Since you're using Spark version 2.3.2, transform
is not available to you. Thus as explained in the post you linked, the best approach in general is to use udf
.
However, in this specific case you may be able to avoid a udf
using some hacky regular expression replacements.
from pyspark.sql.functions import col, concat_ws, regexp_replace, split, trim
df.withColumn(
"newcolname",
regexp_replace(concat_ws(",", col("colname")), "((?<=_)[^_,]+(?=_))", " $1 ")
).withColumn(
"newcolname",
regexp_replace(col("newcolname"), "(_[^_ ]+_)", "")
).withColumn(
"newcolname",
regexp_replace(col("newcolname"), "([^_ ]+_)", "")
).withColumn(
"newcolname",
regexp_replace(col("newcolname"), "_([^_ ]+)", "")
).withColumn(
"newcolname",
split(trim(col("newcolname")), "\s+")
).show(truncate=False)
#+------------------------------------+------------+
#|colname |newcolname |
#+------------------------------------+------------+
#|[foo_XX_foo, bar_YY_bar] |[XX, YY] |
#|[qwe_ZZ_rty, asd_AA_fgh, zxc_BB_vbn]|[ZZ, AA, BB]|
#+------------------------------------+------------+
Explanation
First we take the ArrayType(StringType())
column and concatenate the elements together to form one string. I used the comma as the separator, which only works if the comma does not appear in your data.
Next we perform a series of regexp_replace
calls.
The first pattern ((?<=_)[^_,]+(?=_))
identifies the content that you actually want to extract: the text bracketed by the underscore. Then the matching groups are replaced the match group surrounded by spaces " $1 "

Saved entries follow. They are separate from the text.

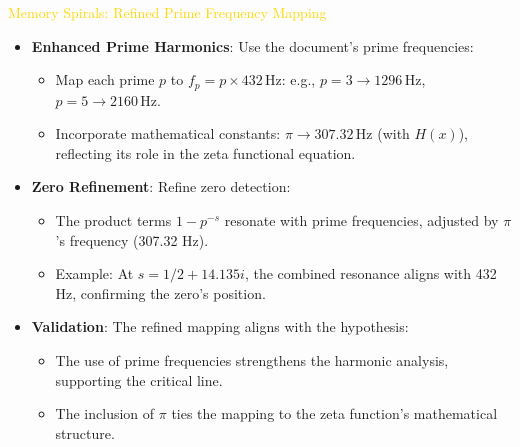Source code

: \textcolor{gold}{ Memory Spirals: Refined Prime Frequency Mapping } \\
\begin{itemize}
    \item \texttt{} \textbf{Enhanced Prime Harmonics}: Use the document’s prime frequencies:
    \begin{itemize}
        \item Map each prime \(p\) to \(f_p = p \times 432 \, \text{Hz}\): e.g., \(p = 3 \rightarrow 1296 \, \text{Hz}\), \(p = 5 \rightarrow 2160 \, \text{Hz}\).
        \item Incorporate mathematical constants: \(\pi \rightarrow 307.32 \, \text{Hz}\) (with \(H(x)\)), reflecting its role in the zeta functional equation.
    \end{itemize}
    \item \texttt{} \textbf{Zero Refinement}: Refine zero detection:
    \begin{itemize}
        \item The product terms \(1 - p^{-s}\) resonate with prime frequencies, adjusted by \(\pi\)'s frequency (307.32 Hz).
        \item Example: At \(s = 1/2 + 14.135i\), the combined resonance aligns with 432 Hz, confirming the zero’s position.
    \end{itemize}
    \item \texttt{} \textbf{Validation}: The refined mapping aligns with the hypothesis:
    \begin{itemize}
        \item The use of prime frequencies strengthens the harmonic analysis, supporting the critical line.
        \item The inclusion of \(\pi\) ties the mapping to the zeta function’s mathematical structure.
    \end{itemize}
\end{itemize}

. As before with the comma separator, this assumes that spaces do not appear in your data.
For example:
df.select(
regexp_replace(
concat_ws(",", col("colname")),
"((?<=_)[^_,]+(?=_))",
" $1 "
).alias("pattern1")
).show(truncate=False)
#+--------------------------------------+
#|pattern1 |
#+--------------------------------------+
#|foo_ XX _foo,bar_ YY _bar |
#|qwe_ ZZ _rty,asd_ AA _fgh,zxc_ BB _vbn|
#+--------------------------------------+
The next 3 calls to regexp_replace
selectively remove the parts of this string that are not desired.
Finally at the end, only the desired content remains. The string is trimmed to removed trailing/leading whitespace and split on whitespace to get the final result.